Strategic purchasing is an essential health financing function. This paper, published in PLoS One, compares the strategic purchasing practices of Thailand’s two tax-financed health insurance schemes - the Universal Coverage Scheme (UCS) and the Civil Servant Medical Benefit Scheme (CSMBS). It identifies factors contributing to successful universal health coverage outcomes by analysing the relationships between the purchaser and government, providers and members.
Key findings:
- Purchasing for the CSBMS is passive. Fee for service payment for outpatient care has resulted in rapid cost escalation and overspending of the annual budget.
- The National Health Security Office (NHSO), which manages purchasing for UCS, undertakes a range of strategic purchasing actions, including applying closed ended provider payment, promoting primary healthcare’s gate keeping functions, exercising collective purchasing power and engaging views of members in decision making process.
- This difference in purchasing arrangements between the two schemes resulted in expenditure per CSMBS member being 4 times higher than UCS in 2014.

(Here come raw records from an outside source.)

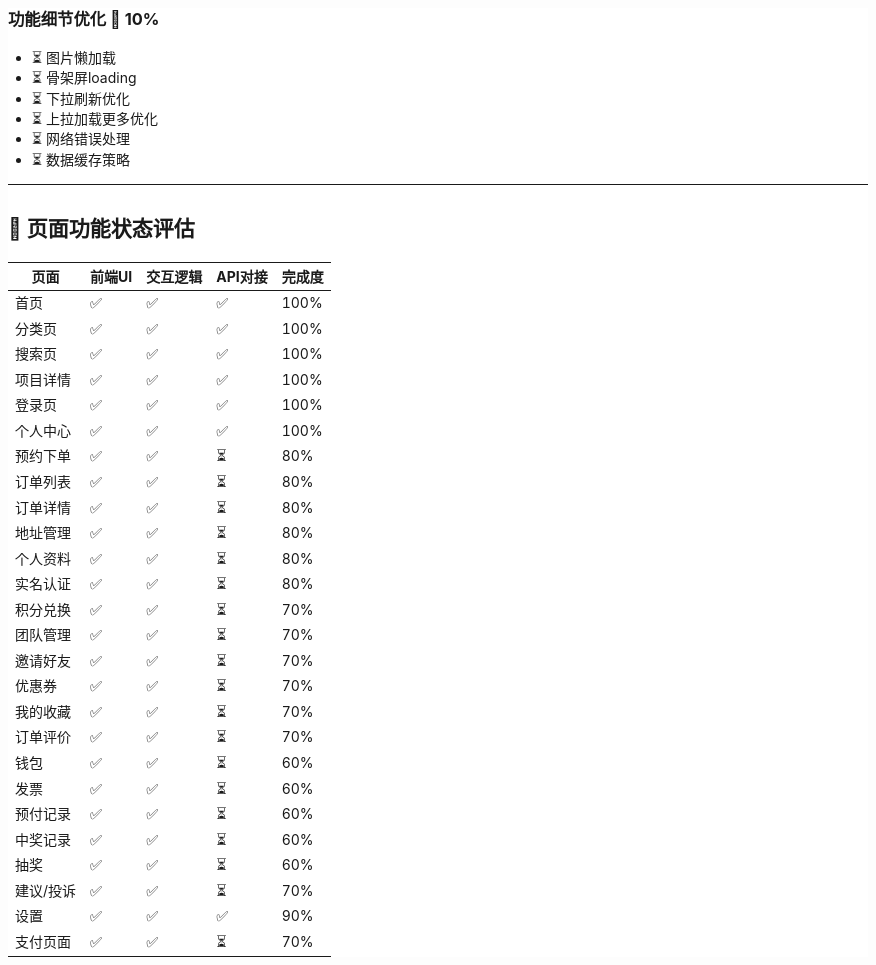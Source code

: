 ### 功能细节优化 🚧 10%
- ⏳ 图片懒加载
- ⏳ 骨架屏loading
- ⏳ 下拉刷新优化
- ⏳ 上拉加载更多优化
- ⏳ 网络错误处理
- ⏳ 数据缓存策略

---

## 🎯 页面功能状态评估

| 页面 | 前端UI | 交互逻辑 | API对接 | 完成度 |
|------|--------|----------|---------|--------|
| 首页 | ✅ | ✅ | ✅ | 100% |
| 分类页 | ✅ | ✅ | ✅ | 100% |
| 搜索页 | ✅ | ✅ | ✅ | 100% |
| 项目详情 | ✅ | ✅ | ✅ | 100% |
| 登录页 | ✅ | ✅ | ✅ | 100% |
| 个人中心 | ✅ | ✅ | ✅ | 100% |
| 预约下单 | ✅ | ✅ | ⏳ | 80% |
| 订单列表 | ✅ | ✅ | ⏳ | 80% |
| 订单详情 | ✅ | ✅ | ⏳ | 80% |
| 地址管理 | ✅ | ✅ | ⏳ | 80% |
| 个人资料 | ✅ | ✅ | ⏳ | 80% |
| 实名认证 | ✅ | ✅ | ⏳ | 80% |
| 积分兑换 | ✅ | ✅ | ⏳ | 70% |
| 团队管理 | ✅ | ✅ | ⏳ | 70% |
| 邀请好友 | ✅ | ✅ | ⏳ | 70% |
| 优惠券 | ✅ | ✅ | ⏳ | 70% |
| 我的收藏 | ✅ | ✅ | ⏳ | 70% |
| 订单评价 | ✅ | ✅ | ⏳ | 70% |
| 钱包 | ✅ | ✅ | ⏳ | 60% |
| 发票 | ✅ | ✅ | ⏳ | 60% |
| 预付记录 | ✅ | ✅ | ⏳ | 60% |
| 中奖记录 | ✅ | ✅ | ⏳ | 60% |
| 抽奖 | ✅ | ✅ | ⏳ | 60% |
| 建议/投诉 | ✅ | ✅ | ⏳ | 70% |
| 设置 | ✅ | ✅ | ✅ | 90% |
| 支付页面 | ✅ | ✅ | ⏳ | 70% |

The paper concludes that strategic purchasing can improve health system efficiency as a whole through multiple approaches, e.g. by using primary care as gatekeepers to promote appropriate use by level of care and use of a closed-ended budget with proper mix of provider payment methods.
The governance of the purchaser organization, the design of the purchasing arrangements including incentives and use of information, and the institutional capacities to implement purchasing functions, are essential for effective strategic purchasing.